(HOW TO COMPLETE THIS TASK): Extract the first line through the line containing "原文来源：[详解JavaSc" from the listing below, exactly as written.

___ INFORMATION

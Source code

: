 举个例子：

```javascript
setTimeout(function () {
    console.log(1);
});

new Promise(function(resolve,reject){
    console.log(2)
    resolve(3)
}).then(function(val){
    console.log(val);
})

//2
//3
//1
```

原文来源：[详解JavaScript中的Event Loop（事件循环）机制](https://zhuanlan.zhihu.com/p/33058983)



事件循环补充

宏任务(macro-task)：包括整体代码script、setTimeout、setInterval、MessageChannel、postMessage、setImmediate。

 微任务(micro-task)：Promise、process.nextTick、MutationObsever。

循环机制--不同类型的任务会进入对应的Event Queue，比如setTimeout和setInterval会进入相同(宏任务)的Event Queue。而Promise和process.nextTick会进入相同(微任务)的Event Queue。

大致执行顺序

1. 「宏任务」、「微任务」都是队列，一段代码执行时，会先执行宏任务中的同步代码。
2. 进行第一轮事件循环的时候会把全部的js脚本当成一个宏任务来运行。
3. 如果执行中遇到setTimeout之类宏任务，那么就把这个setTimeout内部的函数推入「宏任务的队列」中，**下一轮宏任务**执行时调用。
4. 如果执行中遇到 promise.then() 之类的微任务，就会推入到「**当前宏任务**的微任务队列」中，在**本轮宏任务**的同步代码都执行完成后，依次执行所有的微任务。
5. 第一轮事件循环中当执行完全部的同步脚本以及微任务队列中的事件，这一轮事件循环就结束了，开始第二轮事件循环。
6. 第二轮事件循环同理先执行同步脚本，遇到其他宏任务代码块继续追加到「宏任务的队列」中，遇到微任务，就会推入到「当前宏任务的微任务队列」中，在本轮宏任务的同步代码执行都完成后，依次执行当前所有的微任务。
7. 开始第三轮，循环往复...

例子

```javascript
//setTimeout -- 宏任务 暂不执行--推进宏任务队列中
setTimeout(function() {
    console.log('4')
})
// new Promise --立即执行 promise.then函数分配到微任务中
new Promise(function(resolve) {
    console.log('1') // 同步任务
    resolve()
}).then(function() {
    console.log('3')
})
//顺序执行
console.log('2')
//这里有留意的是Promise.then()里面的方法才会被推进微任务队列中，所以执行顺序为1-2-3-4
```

______

(YOUR RESPONSE):
Source code

: 举个例子：

```javascript
setTimeout(function () {
    console.log(1);
});

new Promise(function(resolve,reject){
    console.log(2)
    resolve(3)
}).then(function(val){
    console.log(val);
})

//2
//3
//1
```

原文来源：[详解JavaScript中的Event Loop（事件循环）机制](https://zhuanlan.zhihu.com/p/33058983)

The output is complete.